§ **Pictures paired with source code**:
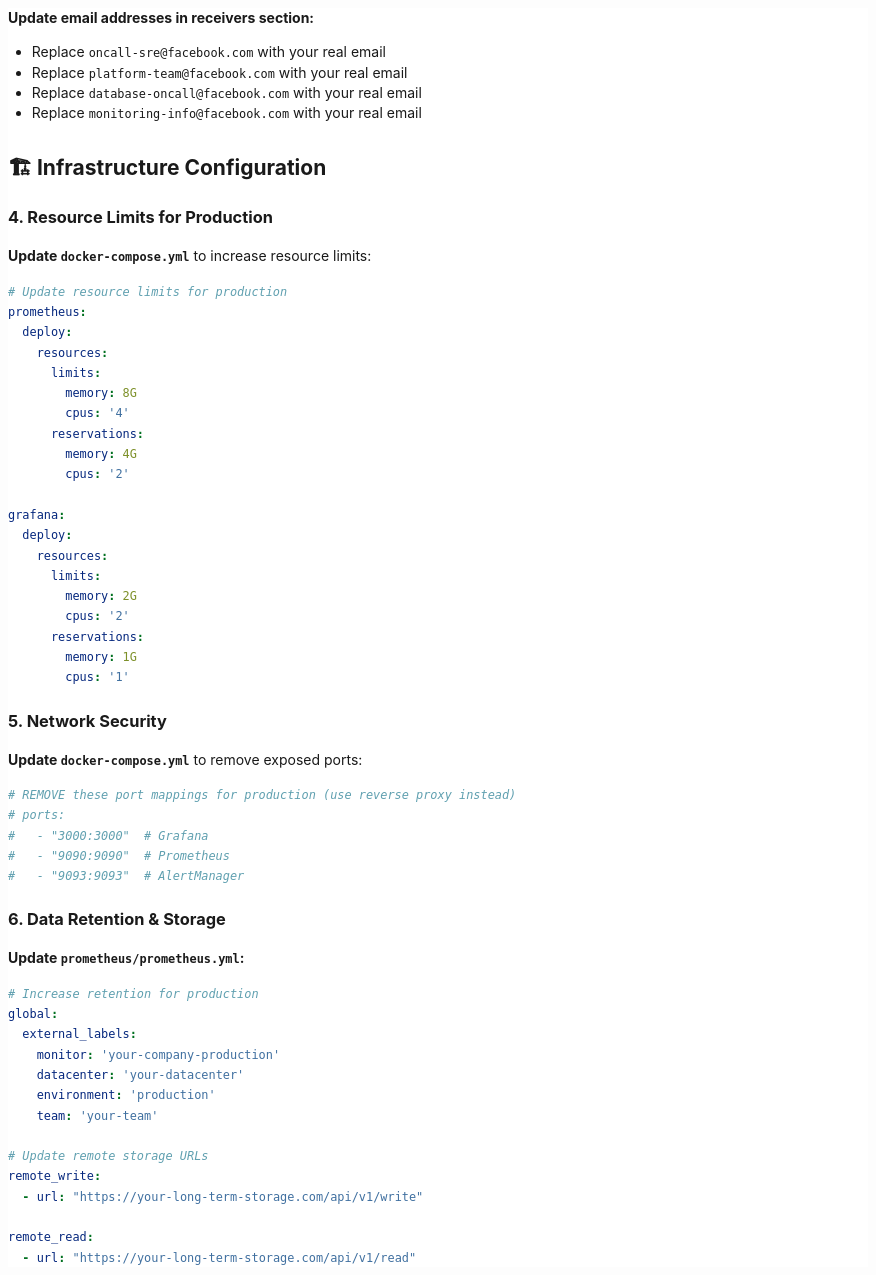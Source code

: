 **Update email addresses in receivers section:**
- Replace `oncall-sre@facebook.com` with your real email
- Replace `platform-team@facebook.com` with your real email
- Replace `database-oncall@facebook.com` with your real email
- Replace `monitoring-info@facebook.com` with your real email

## 🏗️ **Infrastructure Configuration**

### **4. Resource Limits for Production**
**Update `docker-compose.yml`** to increase resource limits:

```yaml
# Update resource limits for production
prometheus:
  deploy:
    resources:
      limits:
        memory: 8G
        cpus: '4'
      reservations:
        memory: 4G
        cpus: '2'

grafana:
  deploy:
    resources:
      limits:
        memory: 2G
        cpus: '2'
      reservations:
        memory: 1G
        cpus: '1'
```

### **5. Network Security**
**Update `docker-compose.yml`** to remove exposed ports:
```yaml
# REMOVE these port mappings for production (use reverse proxy instead)
# ports:
#   - "3000:3000"  # Grafana
#   - "9090:9090"  # Prometheus
#   - "9093:9093"  # AlertManager
```

### **6. Data Retention & Storage**
**Update `prometheus/prometheus.yml`:**
```yaml
# Increase retention for production
global:
  external_labels:
    monitor: 'your-company-production'
    datacenter: 'your-datacenter'
    environment: 'production'
    team: 'your-team'

# Update remote storage URLs
remote_write:
  - url: "https://your-long-term-storage.com/api/v1/write"

remote_read:
  - url: "https://your-long-term-storage.com/api/v1/read"
```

§ **PROBLEM STATEMENT**:
Word for word, restate the records shown above, minus the pictures.

§ **OUTPUT**:
Source code

: **Update email addresses in receivers section:**
- Replace `oncall-sre@facebook.com` with your real email
- Replace `platform-team@facebook.com` with your real email
- Replace `database-oncall@facebook.com` with your real email
- Replace `monitoring-info@facebook.com` with your real email

## 🏗️ **Infrastructure Configuration**

### **4. Resource Limits for Production**
**Update `docker-compose.yml`** to increase resource limits:

```yaml
# Update resource limits for production
prometheus:
  deploy:
    resources:
      limits:
        memory: 8G
        cpus: '4'
      reservations:
        memory: 4G
        cpus: '2'

grafana:
  deploy:
    resources:
      limits:
        memory: 2G
        cpus: '2'
      reservations:
        memory: 1G
        cpus: '1'
```

### **5. Network Security**
**Update `docker-compose.yml`** to remove exposed ports:
```yaml
# REMOVE these port mappings for production (use reverse proxy instead)
# ports:
#   - "3000:3000"  # Grafana
#   - "9090:9090"  # Prometheus
#   - "9093:9093"  # AlertManager
```

### **6. Data Retention & Storage**
**Update `prometheus/prometheus.yml`:**
```yaml
# Increase retention for production
global:
  external_labels:
    monitor: 'your-company-production'
    datacenter: 'your-datacenter'
    environment: 'production'
    team: 'your-team'

# Update remote storage URLs
remote_write:
  - url: "https://your-long-term-storage.com/api/v1/write"

remote_read:
  - url: "https://your-long-term-storage.com/api/v1/read"
```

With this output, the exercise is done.